Standard application benchmark

This part will be dedicate to the benchmarking of surface_rec application, that resolve the following equation for one set of data.

\int_\Omega \nabla z \cdot \nabla v = \int_\Omega(p,q)\cdot\nabla v

The default data we will be using here are as follows :

  • Image size : 1280*960

  • Number of processors : 4

  • Number of case : 4 ( only for serial_control )

All the test are realised with the ML preconditionner, on the Irma Atlas Cluster.

1. Reminder

As a reminder, the surface_rec application allows us to obtain the height of a surface from the derivates following x and y axis. Things we are especially interested in here are how the application time completion react from different number of processors used or differents image sizes.

The program can be decomposed into main parts :

  • Mesh correspond at the time need to build the mesh ( nodes and elements ) and prepare it to use.

auto mesh = boost::make_shared<MeshStructured>( ioption("Scala")*(x.rows()),
                                                Environment::worldComm() );
  • Vh is the part where we built the function space, used for defining elements ( test and trial ).

auto Vh = Pch<1> ( mesh ) ;
  • Elements is the build of the trial and test elements, as well that we will browse trough the mesh, as well as "data" elements, which will help us to define our problem.

auto u = Vh->element () ;
auto v = Vh->element () ;
auto px = Vh->element () ;
auto py = Vh->element () ;
  • HbfToFeel is the time needed to transfer the data from the hbf files into our "data" elements

Hbf2FeelppStruc h2f( nx, ny, Vh );
  • rhs and lhs are respectively the build of the right ( linear ) and left ( bilinear ) side of our equation problem.

auto l = form1( _test=Vh );
l = integrate(_range=elements(mesh),

auto a = form2( _trial=Vh, _test=Vh);
a = integrate( _range=elements(mesh),
  • Finally the solver part is the time need to solve our equation , with possible conditions to take in account.
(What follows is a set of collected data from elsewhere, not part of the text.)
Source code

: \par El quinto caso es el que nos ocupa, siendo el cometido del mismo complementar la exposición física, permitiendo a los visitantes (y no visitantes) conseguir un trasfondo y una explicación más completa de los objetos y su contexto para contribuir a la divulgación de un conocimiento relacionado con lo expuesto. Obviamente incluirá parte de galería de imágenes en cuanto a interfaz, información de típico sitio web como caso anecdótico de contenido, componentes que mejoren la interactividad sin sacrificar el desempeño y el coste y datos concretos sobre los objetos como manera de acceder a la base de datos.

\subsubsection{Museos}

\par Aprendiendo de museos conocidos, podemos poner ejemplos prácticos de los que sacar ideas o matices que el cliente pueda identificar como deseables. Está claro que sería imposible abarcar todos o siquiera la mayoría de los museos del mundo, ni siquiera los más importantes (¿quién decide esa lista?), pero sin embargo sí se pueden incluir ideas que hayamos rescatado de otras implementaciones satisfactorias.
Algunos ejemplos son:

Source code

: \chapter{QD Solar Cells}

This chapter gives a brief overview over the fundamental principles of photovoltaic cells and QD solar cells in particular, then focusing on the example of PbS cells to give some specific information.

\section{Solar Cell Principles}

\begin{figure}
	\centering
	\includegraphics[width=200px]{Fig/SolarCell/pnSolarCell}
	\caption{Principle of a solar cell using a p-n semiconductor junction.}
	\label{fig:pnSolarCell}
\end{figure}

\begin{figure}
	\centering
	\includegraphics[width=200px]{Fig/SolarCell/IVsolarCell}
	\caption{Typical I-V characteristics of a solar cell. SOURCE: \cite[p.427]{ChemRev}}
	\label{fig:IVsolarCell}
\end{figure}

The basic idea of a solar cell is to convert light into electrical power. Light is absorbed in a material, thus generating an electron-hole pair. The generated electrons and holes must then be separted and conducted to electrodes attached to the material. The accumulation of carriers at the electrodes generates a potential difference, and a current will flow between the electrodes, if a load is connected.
1.1. Processor numbers scalability

The first one we will observe is the processor numbers interactions with the necessary time for the application to finish. We will choose an image with 1280\times 960 size as a referent for these tests.

Time for different numbers of processors used

Time for different number of processors used

As we can see, we start from approximatly 70 s in sequential to less than 10 s with 16 processors.

1.2. Image size scalability

Time for different sizes of images

Time for different size of given images

As expect, the time rise up as the size of slope data also grow up The mesh creation is particuliary touch by this effect, as well as the right side member build.

Time for different sizes of images

Time for different number of processors, proportionnaly to sizes of given images

For this second part, we test the weak scalabilty of our program, i.e. if the time need is conserved when the slopes data sizes and the number of processors used increase the same way ( in this case \times 4 ). The two first results seems pretty good as the time difference is small between them. However, the time explodes for the last one.